**Work to be completed:** A complete, exact copy of the data is the required answer.

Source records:
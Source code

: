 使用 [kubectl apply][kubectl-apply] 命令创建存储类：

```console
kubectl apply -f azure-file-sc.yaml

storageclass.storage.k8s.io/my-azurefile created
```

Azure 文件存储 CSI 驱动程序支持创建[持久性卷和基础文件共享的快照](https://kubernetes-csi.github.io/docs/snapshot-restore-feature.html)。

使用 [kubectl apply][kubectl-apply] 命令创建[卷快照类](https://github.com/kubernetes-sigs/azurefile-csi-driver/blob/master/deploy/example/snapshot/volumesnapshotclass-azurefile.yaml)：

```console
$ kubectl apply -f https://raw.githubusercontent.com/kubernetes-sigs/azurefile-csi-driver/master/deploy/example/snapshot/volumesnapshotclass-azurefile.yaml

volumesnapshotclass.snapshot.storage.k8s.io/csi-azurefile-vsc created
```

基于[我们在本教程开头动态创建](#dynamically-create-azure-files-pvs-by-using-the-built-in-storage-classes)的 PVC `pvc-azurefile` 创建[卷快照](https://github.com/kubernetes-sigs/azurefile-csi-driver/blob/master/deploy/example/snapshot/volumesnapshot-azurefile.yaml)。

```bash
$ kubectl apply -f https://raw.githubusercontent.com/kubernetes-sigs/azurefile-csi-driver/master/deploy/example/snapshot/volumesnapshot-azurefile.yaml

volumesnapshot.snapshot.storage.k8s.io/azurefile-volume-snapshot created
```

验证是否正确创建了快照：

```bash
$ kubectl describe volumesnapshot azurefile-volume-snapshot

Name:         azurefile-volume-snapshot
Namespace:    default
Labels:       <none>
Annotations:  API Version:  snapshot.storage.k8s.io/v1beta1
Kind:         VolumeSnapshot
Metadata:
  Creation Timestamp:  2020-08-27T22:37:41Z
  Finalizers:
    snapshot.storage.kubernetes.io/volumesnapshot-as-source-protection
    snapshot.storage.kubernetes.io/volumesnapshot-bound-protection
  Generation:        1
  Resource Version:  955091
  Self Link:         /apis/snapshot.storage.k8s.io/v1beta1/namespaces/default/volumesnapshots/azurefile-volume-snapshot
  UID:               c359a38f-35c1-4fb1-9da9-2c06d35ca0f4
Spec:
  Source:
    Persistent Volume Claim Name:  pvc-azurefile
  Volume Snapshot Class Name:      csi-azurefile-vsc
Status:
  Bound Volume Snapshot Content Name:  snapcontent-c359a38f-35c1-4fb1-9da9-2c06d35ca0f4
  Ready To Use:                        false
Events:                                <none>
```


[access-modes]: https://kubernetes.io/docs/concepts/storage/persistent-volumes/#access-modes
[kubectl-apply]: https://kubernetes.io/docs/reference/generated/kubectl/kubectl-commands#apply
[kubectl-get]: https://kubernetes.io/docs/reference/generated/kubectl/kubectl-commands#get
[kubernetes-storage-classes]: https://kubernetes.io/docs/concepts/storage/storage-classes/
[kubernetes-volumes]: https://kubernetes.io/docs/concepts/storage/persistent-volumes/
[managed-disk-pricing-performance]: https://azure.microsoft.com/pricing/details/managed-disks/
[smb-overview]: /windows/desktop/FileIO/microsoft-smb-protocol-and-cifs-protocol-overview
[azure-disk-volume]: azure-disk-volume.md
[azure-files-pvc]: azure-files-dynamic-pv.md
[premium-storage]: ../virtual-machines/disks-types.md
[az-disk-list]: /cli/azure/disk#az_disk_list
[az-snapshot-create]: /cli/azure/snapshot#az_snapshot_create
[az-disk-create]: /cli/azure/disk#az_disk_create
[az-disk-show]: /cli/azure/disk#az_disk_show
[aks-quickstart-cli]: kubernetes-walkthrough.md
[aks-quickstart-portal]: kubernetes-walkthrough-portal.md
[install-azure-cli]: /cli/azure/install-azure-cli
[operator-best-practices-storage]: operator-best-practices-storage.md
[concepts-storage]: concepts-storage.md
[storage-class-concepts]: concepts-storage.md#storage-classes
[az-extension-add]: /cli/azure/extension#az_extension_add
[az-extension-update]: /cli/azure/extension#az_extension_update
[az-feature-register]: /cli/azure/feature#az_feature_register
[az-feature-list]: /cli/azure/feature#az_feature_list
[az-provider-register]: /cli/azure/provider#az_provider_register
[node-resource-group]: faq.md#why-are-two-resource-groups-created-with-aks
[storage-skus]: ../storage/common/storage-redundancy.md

**Output for this exercise:**
Source code

: 使用 [kubectl apply][kubectl-apply] 命令创建存储类：

```console
kubectl apply -f azure-file-sc.yaml

storageclass.storage.k8s.io/my-azurefile created
```

Azure 文件存储 CSI 驱动程序支持创建[持久性卷和基础文件共享的快照](https://kubernetes-csi.github.io/docs/snapshot-restore-feature.html)。

使用 [kubectl apply][kubectl-apply] 命令创建[卷快照类](https://github.com/kubernetes-sigs/azurefile-csi-driver/blob/master/deploy/example/snapshot/volumesnapshotclass-azurefile.yaml)：

```console
$ kubectl apply -f https://raw.githubusercontent.com/kubernetes-sigs/azurefile-csi-driver/master/deploy/example/snapshot/volumesnapshotclass-azurefile.yaml

volumesnapshotclass.snapshot.storage.k8s.io/csi-azurefile-vsc created
```

基于[我们在本教程开头动态创建](#dynamically-create-azure-files-pvs-by-using-the-built-in-storage-classes)的 PVC `pvc-azurefile` 创建[卷快照](https://github.com/kubernetes-sigs/azurefile-csi-driver/blob/master/deploy/example/snapshot/volumesnapshot-azurefile.yaml)。

```bash
$ kubectl apply -f https://raw.githubusercontent.com/kubernetes-sigs/azurefile-csi-driver/master/deploy/example/snapshot/volumesnapshot-azurefile.yaml

volumesnapshot.snapshot.storage.k8s.io/azurefile-volume-snapshot created
```

验证是否正确创建了快照：

```bash
$ kubectl describe volumesnapshot azurefile-volume-snapshot

Name:         azurefile-volume-snapshot
Namespace:    default
Labels:       <none>
Annotations:  API Version:  snapshot.storage.k8s.io/v1beta1
Kind:         VolumeSnapshot
Metadata:
  Creation Timestamp:  2020-08-27T22:37:41Z
  Finalizers:
    snapshot.storage.kubernetes.io/volumesnapshot-as-source-protection
    snapshot.storage.kubernetes.io/volumesnapshot-bound-protection
  Generation:        1
  Resource Version:  955091
  Self Link:         /apis/snapshot.storage.k8s.io/v1beta1/namespaces/default/volumesnapshots/azurefile-volume-snapshot
  UID:               c359a38f-35c1-4fb1-9da9-2c06d35ca0f4
Spec:
  Source:
    Persistent Volume Claim Name:  pvc-azurefile
  Volume Snapshot Class Name:      csi-azurefile-vsc
Status:
  Bound Volume Snapshot Content Name:  snapcontent-c359a38f-35c1-4fb1-9da9-2c06d35ca0f4
  Ready To Use:                        false
Events:                                <none>
```


[access-modes]: https://kubernetes.io/docs/concepts/storage/persistent-volumes/#access-modes
[kubectl-apply]: https://kubernetes.io/docs/reference/generated/kubectl/kubectl-commands#apply
[kubectl-get]: https://kubernetes.io/docs/reference/generated/kubectl/kubectl-commands#get
[kubernetes-storage-classes]: https://kubernetes.io/docs/concepts/storage/storage-classes/
[kubernetes-volumes]: https://kubernetes.io/docs/concepts/storage/persistent-volumes/
[managed-disk-pricing-performance]: https://azure.microsoft.com/pricing/details/managed-disks/
[smb-overview]: /windows/desktop/FileIO/microsoft-smb-protocol-and-cifs-protocol-overview
[azure-disk-volume]: azure-disk-volume.md
[azure-files-pvc]: azure-files-dynamic-pv.md
[premium-storage]: ../virtual-machines/disks-types.md
[az-disk-list]: /cli/azure/disk#az_disk_list
[az-snapshot-create]: /cli/azure/snapshot#az_snapshot_create
[az-disk-create]: /cli/azure/disk#az_disk_create
[az-disk-show]: /cli/azure/disk#az_disk_show
[aks-quickstart-cli]: kubernetes-walkthrough.md
[aks-quickstart-portal]: kubernetes-walkthrough-portal.md
[install-azure-cli]: /cli/azure/install-azure-cli
[operator-best-practices-storage]: operator-best-practices-storage.md
[concepts-storage]: concepts-storage.md
[storage-class-concepts]: concepts-storage.md#storage-classes
[az-extension-add]: /cli/azure/extension#az_extension_add
[az-extension-update]: /cli/azure/extension#az_extension_update
[az-feature-register]: /cli/azure/feature#az_feature_register
[az-feature-list]: /cli/azure/feature#az_feature_list
[az-provider-register]: /cli/azure/provider#az_provider_register
[node-resource-group]: faq.md#why-are-two-resource-groups-created-with-aks
[storage-skus]: ../storage/common/storage-redundancy.md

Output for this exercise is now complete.